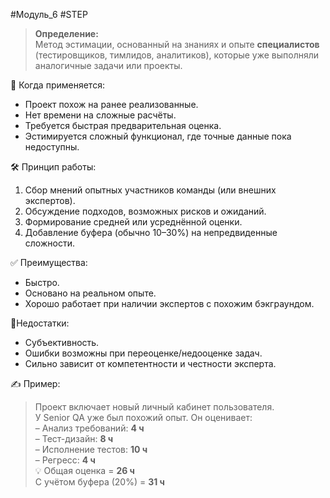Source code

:#Модуль_6 #STEP
> **Определение:**  
> Метод эстимации, основанный на знаниях и опыте **специалистов** (тестировщиков, тимлидов, аналитиков), которые уже выполняли аналогичные задачи или проекты.

📌 Когда применяется:
- Проект похож на ранее реализованные.
- Нет времени на сложные расчёты.
- Требуется быстрая предварительная оценка.
- Эстимируется сложный функционал, где точные данные пока недоступны.

🛠 Принцип работы:
1. Сбор мнений опытных участников команды (или внешних экспертов).
2. Обсуждение подходов, возможных рисков и ожиданий.
3. Формирование средней или усреднённой оценки.
4. Добавление буфера (обычно 10–30%) на непредвиденные сложности.

✅ Преимущества:
- Быстро.
- Основано на реальном опыте.
- Хорошо работает при наличии экспертов с похожим бэкграундом.

🚫Недостатки:
- Субъективность.
- Ошибки возможны при переоценке/недооценке задач.
- Сильно зависит от компетентности и честности эксперта.

✍️ Пример:
> Проект включает новый личный кабинет пользователя.  
> У Senior QA уже был похожий опыт. Он оценивает:  
> – Анализ требований: **4 ч**  
> – Тест-дизайн: **8 ч**  
> – Исполнение тестов: **10 ч**  
> – Регресс: **4 ч**  
> 💡 Общая оценка = **26 ч**  
> С учётом буфера (20%) = **31 ч**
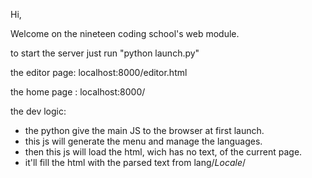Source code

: Hi,

Welcome on the nineteen coding school's web module.

to start the server just run "python launch.py"

the editor page: localhost:8000/editor.html

the home page : localhost:8000/

the dev logic:
- the python give the main JS to the browser at first launch.
- this js will generate the menu and manage the languages.
- then this js will load the html, wich has no text, of the current page.
- it'll fill the html with the parsed text from lang/$Locale$/

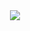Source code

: <div style="text-align: center;">
  <img src="https://img.shields.io/badge/Python-3766AB?style=flat-square&logo=Python&logoColor=white" />
</div>
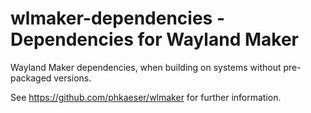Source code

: # wlmaker-dependencies - Dependencies for Wayland Maker

Wayland Maker dependencies, when building on systems without pre-packaged versions.

See https://github.com/phkaeser/wlmaker for further information.
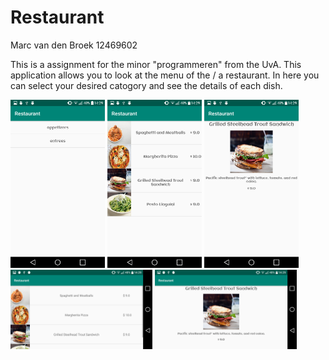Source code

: # Restaurant

Marc van den Broek 
12469602

This is a assignment for the minor "programmeren" from the UvA. This application allows you to look at the menu of the / a restaurant. In here you can select your desired catogory and see the details of each dish.

<img src="https://github.com/broekm006/Restaurant/blob/master/doc/main.png" height="20%" width="30%"/> <img src="https://github.com/broekm006/Restaurant/blob/master/doc/list.png" height="20%" width="30%"/>
 <img src="https://github.com/broekm006/Restaurant/blob/master/doc/detail.png" height="20%" width="30%"/>
 <img src="https://github.com/broekm006/Restaurant/blob/master/doc/list_land.png" height="20%" width="45%"/>
 <img src="https://github.com/broekm006/Restaurant/blob/master/doc/detail_land.png" height="20%" width="45%"/>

**Your task:** If a line in the data above holds the string "github", report that line.

**Solution:**
See https://github.com/phkaeser/wlmaker for further information.
<img src="https://github.com/broekm006/Restaurant/blob/master/doc/main.png" height="20%" width="30%"/> <img src="https://github.com/broekm006/Restaurant/blob/master/doc/list.png" height="20%" width="30%"/>
 <img src="https://github.com/broekm006/Restaurant/blob/master/doc/detail.png" height="20%" width="30%"/>
 <img src="https://github.com/broekm006/Restaurant/blob/master/doc/list_land.png" height="20%" width="45%"/>
 <img src="https://github.com/broekm006/Restaurant/blob/master/doc/detail_land.png" height="20%" width="45%"/>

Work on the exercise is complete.